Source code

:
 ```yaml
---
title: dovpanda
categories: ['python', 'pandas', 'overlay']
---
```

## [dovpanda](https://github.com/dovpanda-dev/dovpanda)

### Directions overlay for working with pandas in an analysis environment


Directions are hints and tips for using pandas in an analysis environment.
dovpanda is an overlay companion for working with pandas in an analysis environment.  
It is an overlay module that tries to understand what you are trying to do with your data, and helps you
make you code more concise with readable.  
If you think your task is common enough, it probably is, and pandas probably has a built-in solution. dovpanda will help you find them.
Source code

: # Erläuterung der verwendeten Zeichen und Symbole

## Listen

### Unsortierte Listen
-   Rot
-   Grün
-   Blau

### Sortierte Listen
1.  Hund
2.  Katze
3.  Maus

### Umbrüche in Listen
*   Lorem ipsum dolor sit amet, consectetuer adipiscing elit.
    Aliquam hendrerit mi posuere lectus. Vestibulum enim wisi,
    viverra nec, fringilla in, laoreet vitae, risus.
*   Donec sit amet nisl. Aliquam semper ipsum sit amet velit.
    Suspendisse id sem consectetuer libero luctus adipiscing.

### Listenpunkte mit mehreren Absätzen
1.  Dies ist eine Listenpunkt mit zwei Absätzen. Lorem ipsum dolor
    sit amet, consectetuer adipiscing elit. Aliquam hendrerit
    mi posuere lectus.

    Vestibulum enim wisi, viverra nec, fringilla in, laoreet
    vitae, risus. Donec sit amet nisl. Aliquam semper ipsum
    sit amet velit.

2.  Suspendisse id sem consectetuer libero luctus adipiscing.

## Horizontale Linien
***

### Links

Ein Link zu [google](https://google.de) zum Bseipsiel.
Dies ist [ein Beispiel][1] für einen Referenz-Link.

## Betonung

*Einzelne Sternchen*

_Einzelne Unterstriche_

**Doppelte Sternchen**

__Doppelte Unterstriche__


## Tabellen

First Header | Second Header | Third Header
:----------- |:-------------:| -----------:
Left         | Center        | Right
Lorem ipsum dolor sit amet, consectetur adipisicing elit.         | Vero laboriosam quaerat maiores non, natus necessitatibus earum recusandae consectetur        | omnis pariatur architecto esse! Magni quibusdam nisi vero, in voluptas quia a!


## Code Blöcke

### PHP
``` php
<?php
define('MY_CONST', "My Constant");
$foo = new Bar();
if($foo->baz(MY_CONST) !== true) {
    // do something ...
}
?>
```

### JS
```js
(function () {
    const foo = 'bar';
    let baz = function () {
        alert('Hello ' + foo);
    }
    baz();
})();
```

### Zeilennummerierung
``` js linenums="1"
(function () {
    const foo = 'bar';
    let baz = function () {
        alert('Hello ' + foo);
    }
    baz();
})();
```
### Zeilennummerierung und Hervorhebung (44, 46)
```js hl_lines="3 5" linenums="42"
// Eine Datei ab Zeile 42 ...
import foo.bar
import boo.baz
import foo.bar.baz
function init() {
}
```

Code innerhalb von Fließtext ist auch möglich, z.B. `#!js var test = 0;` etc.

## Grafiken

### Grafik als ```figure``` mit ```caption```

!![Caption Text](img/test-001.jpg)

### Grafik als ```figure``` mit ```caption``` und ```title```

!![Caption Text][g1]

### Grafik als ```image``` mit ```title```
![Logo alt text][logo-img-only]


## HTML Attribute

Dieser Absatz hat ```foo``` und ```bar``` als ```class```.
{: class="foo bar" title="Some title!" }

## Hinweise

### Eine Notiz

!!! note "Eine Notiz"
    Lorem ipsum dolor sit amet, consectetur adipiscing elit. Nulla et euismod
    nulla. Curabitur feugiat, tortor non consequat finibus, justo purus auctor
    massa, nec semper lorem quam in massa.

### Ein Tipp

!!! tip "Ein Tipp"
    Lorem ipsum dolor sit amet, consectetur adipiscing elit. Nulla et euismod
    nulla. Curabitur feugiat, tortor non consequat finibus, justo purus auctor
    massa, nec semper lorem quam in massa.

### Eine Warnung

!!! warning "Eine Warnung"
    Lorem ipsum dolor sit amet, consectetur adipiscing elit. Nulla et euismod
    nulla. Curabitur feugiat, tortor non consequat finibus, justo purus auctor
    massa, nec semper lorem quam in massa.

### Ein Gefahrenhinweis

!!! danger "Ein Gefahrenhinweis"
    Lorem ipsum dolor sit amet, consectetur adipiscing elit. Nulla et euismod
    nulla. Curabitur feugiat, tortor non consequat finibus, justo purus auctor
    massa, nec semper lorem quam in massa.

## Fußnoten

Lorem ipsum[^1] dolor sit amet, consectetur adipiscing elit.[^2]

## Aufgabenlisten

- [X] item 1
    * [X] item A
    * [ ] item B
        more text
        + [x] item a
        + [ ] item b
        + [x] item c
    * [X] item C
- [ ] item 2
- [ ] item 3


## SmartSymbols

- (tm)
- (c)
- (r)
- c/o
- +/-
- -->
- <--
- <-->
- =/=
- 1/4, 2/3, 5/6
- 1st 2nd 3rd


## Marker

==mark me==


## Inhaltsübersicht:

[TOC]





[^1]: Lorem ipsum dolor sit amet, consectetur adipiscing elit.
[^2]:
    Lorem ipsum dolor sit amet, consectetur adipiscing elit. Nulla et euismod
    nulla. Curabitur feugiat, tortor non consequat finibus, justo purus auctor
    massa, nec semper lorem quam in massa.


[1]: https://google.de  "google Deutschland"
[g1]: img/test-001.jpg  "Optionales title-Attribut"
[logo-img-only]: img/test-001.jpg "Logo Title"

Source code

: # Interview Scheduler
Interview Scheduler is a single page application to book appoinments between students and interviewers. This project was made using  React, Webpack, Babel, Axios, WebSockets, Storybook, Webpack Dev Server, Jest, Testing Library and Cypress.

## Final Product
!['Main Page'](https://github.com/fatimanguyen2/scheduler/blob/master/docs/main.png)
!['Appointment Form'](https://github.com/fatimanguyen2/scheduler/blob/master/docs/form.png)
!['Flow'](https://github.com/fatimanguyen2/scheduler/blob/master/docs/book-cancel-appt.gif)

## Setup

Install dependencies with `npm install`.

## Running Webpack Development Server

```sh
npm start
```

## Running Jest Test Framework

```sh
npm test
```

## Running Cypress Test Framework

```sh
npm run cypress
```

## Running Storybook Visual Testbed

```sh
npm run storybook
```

----

» Assignment
Go through the records and show every line with the string "docs" in it.

» Problem solution
!['Main Page'](https://github.com/fatimanguyen2/scheduler/blob/master/docs/main.png)
!['Appointment Form'](https://github.com/fatimanguyen2/scheduler/blob/master/docs/form.png)
!['Flow'](https://github.com/fatimanguyen2/scheduler/blob/master/docs/book-cancel-appt.gif)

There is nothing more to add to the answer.